THE WARD (2010)

John Carpenter revient sur le tard à l'épouvante minimaliste de ses débuts en développant une intrigue à tiroirs

THE WARD

2010 – USA

Réalisé par John Carpenter

Avec Amber Heard, Mamie Gummer, Danielle Panabaker, Laura-Leigh, Lyndsy Foncesca, Jared Harris, Sali Sayler 

THEMA FANTÔMES I SAGA JOHN CARPENTER

John Carpenter s’était fait discret depuis Ghosts of Mars. Allait-il désormais se contenter de toucher les dividendes des remakes de ses films (The Fog, Assaut, Halloween, The Thing) et déserter définitivement les plateaux de tournage ? Provisoirement, le réalisateur de New York 1997 était repassé derrière la caméra pour signer deux épisodes de la série Masters of Horror, mais ce n’étaient que des soubresauts ne portant qu’en filigrane la signature du grand maître qu’il fut. Pourtant, ce retour sur la chaise du metteur en scène esquissa son envie de retrouver ses premières amours. Et voilà enfin John Carpenter à la tête d’un nouveau long-métrage : The Ward. Bien sûr, tous les espoirs et toutes les craintes se focalisèrent, et quelles que furent les réactions après le visionnage du film, sans doute furent-elles trop extrêmes. Pour l’appréhender le plus justement possible, mieux vaut considérer The Ward comme un film d’épouvante modeste et sincère aux ambitions certes limitées, mais à l’efficacité indéniable. Le générique de début, magnifique, décline avec maestria le motif visuel du verre brisé et de la figure féminine meurtrie pour annoncer graphiquement les thématiques du scénario. Et lorsque le film démarre, dans un décor oppressant étalé sur un généreux format Cinemascope, la patte de Carpenter s’affirme ouvertement.

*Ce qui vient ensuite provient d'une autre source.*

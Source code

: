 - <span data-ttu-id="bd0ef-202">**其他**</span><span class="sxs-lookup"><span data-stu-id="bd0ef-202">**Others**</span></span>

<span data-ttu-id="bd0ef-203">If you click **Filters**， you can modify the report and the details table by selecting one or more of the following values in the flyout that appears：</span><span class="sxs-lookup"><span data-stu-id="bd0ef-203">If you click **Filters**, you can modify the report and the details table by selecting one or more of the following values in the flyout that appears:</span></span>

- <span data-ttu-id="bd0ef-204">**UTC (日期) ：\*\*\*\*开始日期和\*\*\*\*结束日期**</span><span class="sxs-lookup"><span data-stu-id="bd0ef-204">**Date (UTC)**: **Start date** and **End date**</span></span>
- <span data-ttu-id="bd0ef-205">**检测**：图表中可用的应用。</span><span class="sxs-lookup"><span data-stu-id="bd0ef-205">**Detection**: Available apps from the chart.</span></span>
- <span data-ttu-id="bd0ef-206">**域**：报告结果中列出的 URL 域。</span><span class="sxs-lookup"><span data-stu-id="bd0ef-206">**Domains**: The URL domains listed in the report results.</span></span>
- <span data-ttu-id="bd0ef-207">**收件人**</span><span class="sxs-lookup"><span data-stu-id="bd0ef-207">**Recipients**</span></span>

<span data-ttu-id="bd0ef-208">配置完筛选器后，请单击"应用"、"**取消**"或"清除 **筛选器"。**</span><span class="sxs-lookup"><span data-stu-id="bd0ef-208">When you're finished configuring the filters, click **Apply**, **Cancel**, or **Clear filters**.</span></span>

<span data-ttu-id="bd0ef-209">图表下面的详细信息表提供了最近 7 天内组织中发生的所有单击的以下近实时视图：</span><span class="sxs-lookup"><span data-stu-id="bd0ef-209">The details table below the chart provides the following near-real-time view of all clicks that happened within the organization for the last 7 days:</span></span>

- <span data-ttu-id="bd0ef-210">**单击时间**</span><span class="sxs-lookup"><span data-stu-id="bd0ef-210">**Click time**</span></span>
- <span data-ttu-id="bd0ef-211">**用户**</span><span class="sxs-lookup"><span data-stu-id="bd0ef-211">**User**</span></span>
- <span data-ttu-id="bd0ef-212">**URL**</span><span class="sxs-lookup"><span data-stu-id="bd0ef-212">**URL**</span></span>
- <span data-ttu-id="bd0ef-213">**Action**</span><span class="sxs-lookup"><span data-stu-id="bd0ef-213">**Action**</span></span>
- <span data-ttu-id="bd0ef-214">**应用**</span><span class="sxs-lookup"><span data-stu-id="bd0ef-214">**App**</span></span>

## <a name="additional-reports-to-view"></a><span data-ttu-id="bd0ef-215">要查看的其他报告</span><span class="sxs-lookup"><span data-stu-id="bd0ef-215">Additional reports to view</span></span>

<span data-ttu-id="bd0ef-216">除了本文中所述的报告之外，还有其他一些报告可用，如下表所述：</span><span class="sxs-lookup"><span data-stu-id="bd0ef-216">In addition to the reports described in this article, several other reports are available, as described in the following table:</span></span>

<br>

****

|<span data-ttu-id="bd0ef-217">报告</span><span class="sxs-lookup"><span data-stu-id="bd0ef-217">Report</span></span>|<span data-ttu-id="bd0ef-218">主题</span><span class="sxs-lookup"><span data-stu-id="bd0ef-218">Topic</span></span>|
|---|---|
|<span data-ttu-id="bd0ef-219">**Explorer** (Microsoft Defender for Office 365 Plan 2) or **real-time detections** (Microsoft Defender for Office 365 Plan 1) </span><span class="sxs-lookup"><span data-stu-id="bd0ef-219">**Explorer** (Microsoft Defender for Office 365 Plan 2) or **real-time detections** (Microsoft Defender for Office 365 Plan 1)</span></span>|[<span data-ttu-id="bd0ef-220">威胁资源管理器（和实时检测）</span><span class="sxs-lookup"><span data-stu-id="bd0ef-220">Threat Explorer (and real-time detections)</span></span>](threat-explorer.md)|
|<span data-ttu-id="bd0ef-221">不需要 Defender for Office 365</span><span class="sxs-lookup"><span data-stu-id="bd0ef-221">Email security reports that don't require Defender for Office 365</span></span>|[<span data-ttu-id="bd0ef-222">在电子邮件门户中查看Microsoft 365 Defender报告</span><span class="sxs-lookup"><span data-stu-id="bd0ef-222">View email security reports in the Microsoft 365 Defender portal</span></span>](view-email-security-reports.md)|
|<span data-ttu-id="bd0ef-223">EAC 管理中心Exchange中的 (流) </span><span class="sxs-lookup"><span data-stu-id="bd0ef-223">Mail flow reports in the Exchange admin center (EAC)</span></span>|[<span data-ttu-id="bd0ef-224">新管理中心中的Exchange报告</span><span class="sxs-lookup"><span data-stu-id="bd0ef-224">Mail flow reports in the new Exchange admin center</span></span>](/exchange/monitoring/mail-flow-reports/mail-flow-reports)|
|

Nous sommes en 1965, dans la petite ville de North Bend, au fin fond de l’Oregon. Après avoir inexplicablement incendié une ferme, Kristen (Amber Heard) est arrêtée par la police locale et internée dans un institut psychiatrique pour jeunes filles dirigé par le docteur Gerald Stringer, qui expérimente des thérapies d’avant-garde pour soigner ses patientes. Kristen rencontre Emily, Sarah, Zoey et Iris qui, comme elle, sont sous haute surveillance. Persuadée qu’elle n’a pas sa place dans une maison de fous, notre héroïne se met en tête de quitter les lieux. Mais une présence inquiétante rôde dans l’institut et sème bientôt la terreur dans les couloirs sombres, les chambres et même les douches…

Un savoir-faire intact

Avec un savoir-faire que les années n’ont guère émoussé, Carpenter concocte ainsi des séquences d’épouvante d’autant plus efficaces qu’elles se placent à contre-courant de la vogue horrifico-gore dont The Ward est contemporain. Les apparitions spectrales évoquent même par moments celles de Fog, via leur traitement « à l’ancienne », et constituent les morceaux de choix du film. Une fois n’est pas coutume, Carpenter prend beaucoup de plaisir à diriger un casting presque exclusivement féminin. Jusqu’alors habitué aux « films d’hommes » dans la grande tradition du western classique, quitte à supprimer parfois tout élément féminin de ses longs-métrages (comme dans The Thing), le cinéaste arpente ainsi un terrain nouveau. Se jugeant trop vieux (de son propre aveux) pour composer la musique, il confie la bande originale à Mark Kilian, comme pour mieux se concentrer sur ses personnages et sur la mise en image de leurs tourments. Certes, au sein de la flamboyante filmographie de John Carpenter, The Ward est une œuvre mineure, parfois un peu routinière, mais elle témoigne d’une constance indéniable et surtout d’un indéfectible amour du cinéma.